→ What to work on: Line by line, please look for the word "subsubsection" in the following records, then copy each line you find it in.

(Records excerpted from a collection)
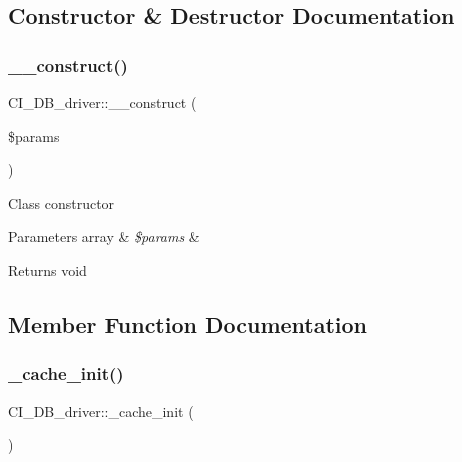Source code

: \subsection{Constructor \& Destructor Documentation}
\mbox{\label{class_c_i___d_b__driver_a4d58a9fa25ca47ad6e38822df3d1aa33}} 
\subsubsection{\texorpdfstring{\+\_\+\+\_\+construct()}{\_\_construct()}}
{\footnotesize\ttfamily C\+I\+\_\+\+D\+B\+\_\+driver\+::\+\_\+\+\_\+construct (\begin{DoxyParamCaption}\item[{}]{\$params }\end{DoxyParamCaption})}

Class constructor


\begin{DoxyParams}[1]{Parameters}
array & {\em \$params} & \\
\hline
\end{DoxyParams}
\begin{DoxyReturn}{Returns}
void 
\end{DoxyReturn}


\subsection{Member Function Documentation}
\mbox{\label{class_c_i___d_b__driver_aa4ceef5421c935dc95ed08afcf7e8eef}} 
\subsubsection{\texorpdfstring{\+\_\+cache\+\_\+init()}{\_cache\_init()}}
{\footnotesize\ttfamily C\+I\+\_\+\+D\+B\+\_\+driver\+::\+\_\+cache\+\_\+init (\begin{DoxyParamCaption}{ }\end{DoxyParamCaption})\hspace{0.3cm}{\ttfamily [protected]}}

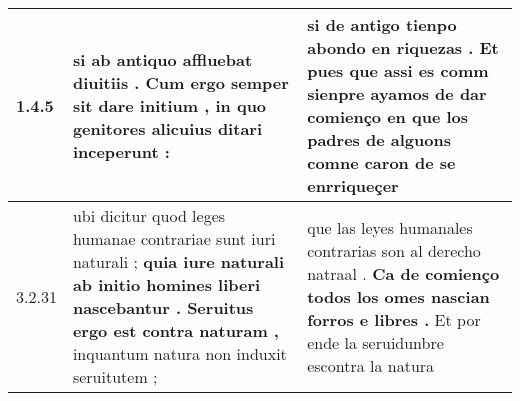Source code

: \begin{tabular}{|p{1cm}|p{6.5cm}|p{6.5cm}|}

\hline
1.4.5 & si ab antiquo affluebat diuitiis . \textbf{ Cum ergo semper sit dare initium , } in quo genitores alicuius ditari inceperunt : & si de antigo tienpo abondo en riquezas . \textbf{ Et pues que assi es comm sienpre ayamos de dar comienço } en que los padres de alguons comne caron de se enrriqueçer \\\hline
3.2.31 & ubi dicitur quod leges humanae contrariae sunt iuri naturali ; \textbf{ quia iure naturali ab initio homines liberi nascebantur . Seruitus ergo est contra naturam , } inquantum natura non induxit seruitutem ; & que las leyes humanales contrarias son al derecho natraal . \textbf{ Ca de comienço todos los omes nascian forros e libres . } Et por ende la seruidunbre escontra la natura \\\hline

\end{tabular}
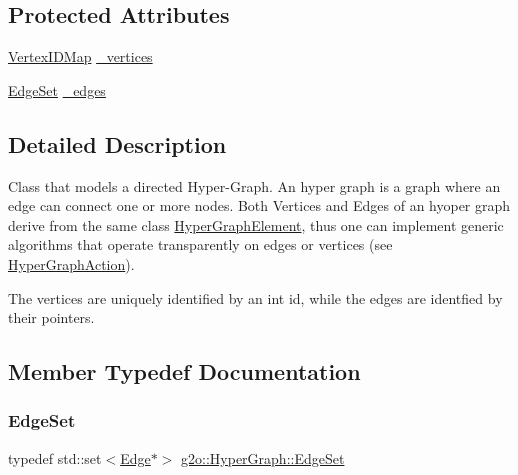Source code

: \subsection*{Protected Attributes}
\begin{DoxyCompactItemize}
\item 
\mbox{\hyperlink{classg2o_1_1_hyper_graph_a97307eac064ebf4b3e2cfbf0718035b5}{Vertex\+I\+D\+Map}} \mbox{\hyperlink{classg2o_1_1_hyper_graph_a83132c77c8d0896581d168cbc72f673a}{\+\_\+vertices}}
\item 
\mbox{\hyperlink{classg2o_1_1_hyper_graph_a5e2970e236c0dcb4eff7c205d7b6b4ae}{Edge\+Set}} \mbox{\hyperlink{classg2o_1_1_hyper_graph_afe4ae6e9ef05c8bded2b1b30e1886b36}{\+\_\+edges}}
\end{DoxyCompactItemize}


\subsection{Detailed Description}
Class that models a directed Hyper-\/\+Graph. An hyper graph is a graph where an edge can connect one or more nodes. Both Vertices and Edges of an hyoper graph derive from the same class \mbox{\hyperlink{structg2o_1_1_hyper_graph_1_1_hyper_graph_element}{Hyper\+Graph\+Element}}, thus one can implement generic algorithms that operate transparently on edges or vertices (see \mbox{\hyperlink{classg2o_1_1_hyper_graph_action}{Hyper\+Graph\+Action}}).

The vertices are uniquely identified by an int id, while the edges are identfied by their pointers. 

\subsection{Member Typedef Documentation}
\mbox{\label{classg2o_1_1_hyper_graph_a5e2970e236c0dcb4eff7c205d7b6b4ae}} 
\subsubsection{\texorpdfstring{Edge\+Set}{EdgeSet}}
{\footnotesize\ttfamily typedef std\+::set$<$\mbox{\hyperlink{classg2o_1_1_hyper_graph_1_1_edge}{Edge}}$\ast$$>$ \mbox{\hyperlink{classg2o_1_1_hyper_graph_a5e2970e236c0dcb4eff7c205d7b6b4ae}{g2o\+::\+Hyper\+Graph\+::\+Edge\+Set}}}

→ Your solution:
\subsubsection{\texorpdfstring{\+\_\+\+\_\+construct()}{\_\_construct()}}
\subsubsection{\texorpdfstring{\+\_\+cache\+\_\+init()}{\_cache\_init()}}
\subsubsection{\texorpdfstring{Edge\+Set}{EdgeSet}}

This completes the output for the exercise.